Weltmeister beim Geflügelexport

Die Zahlen geben ihm Recht. Brasilien exportiert Fleisch in über 150 Länder und ist damit einer der größten Lebensmittelexporteure der Welt. Vor allem die Branche, die Santín vertritt - die Hühner-, Schweine-, Fisch- und Eierproduzenten – hat in den letzten Jahren große Erfolge erzielt. Brasilien ist nach den USA der zweitgrößte Produzent von Geflügelfleisch und Weltmeister im Export. Bei Schweinefleisch liegt der südamerikanische Riese an vierter Stelle.

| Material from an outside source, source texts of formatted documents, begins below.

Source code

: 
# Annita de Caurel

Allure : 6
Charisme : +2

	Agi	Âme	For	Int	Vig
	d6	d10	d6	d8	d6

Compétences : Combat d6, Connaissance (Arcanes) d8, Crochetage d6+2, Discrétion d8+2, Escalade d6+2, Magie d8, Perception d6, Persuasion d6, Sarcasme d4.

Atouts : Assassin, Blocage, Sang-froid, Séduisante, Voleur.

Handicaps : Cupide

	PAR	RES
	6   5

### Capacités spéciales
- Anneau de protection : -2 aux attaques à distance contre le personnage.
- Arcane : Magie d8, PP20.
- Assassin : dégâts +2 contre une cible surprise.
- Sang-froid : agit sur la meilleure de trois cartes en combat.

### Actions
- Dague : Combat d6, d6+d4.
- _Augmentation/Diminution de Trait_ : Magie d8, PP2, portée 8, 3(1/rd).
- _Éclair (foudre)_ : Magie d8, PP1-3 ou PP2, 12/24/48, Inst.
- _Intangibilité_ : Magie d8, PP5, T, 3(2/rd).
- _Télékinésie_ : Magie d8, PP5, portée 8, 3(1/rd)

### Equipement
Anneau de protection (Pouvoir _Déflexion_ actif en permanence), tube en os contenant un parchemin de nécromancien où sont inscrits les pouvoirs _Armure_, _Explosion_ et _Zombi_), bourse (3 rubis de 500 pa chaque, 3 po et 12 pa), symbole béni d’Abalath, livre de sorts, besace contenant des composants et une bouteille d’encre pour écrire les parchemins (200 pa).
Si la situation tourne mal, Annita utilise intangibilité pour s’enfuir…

Im ersten Halbjahr 2024 exportierte Brasilien 614 Tausend Tonnen Schweinefleisch. Die Volksrepublik China orderte zwar 40 Prozent weniger als im Vorjahreszeitraum, bleibt aber mit 128 Tausend Tonnen Brasiliens bester Kunde, gefolgt von den Philippinen, Hongkong und Chile. Ein ähnliches Bild zeigt sich bei Hühnerfleisch.

Von den 2,58 Millionen Tonnen, die Brasilien exportierte, gingen 614.000 Tonnen nach China. An zweiter und dritter Stelle kommen die Vereinigten Arabischen Emirate, gefolgt von Japan mit 240.000 beziehungsweise 214.000 Tausend Tonnen. Die Europäische Union liegt mit 113.000 Tonnen an achter Stelle.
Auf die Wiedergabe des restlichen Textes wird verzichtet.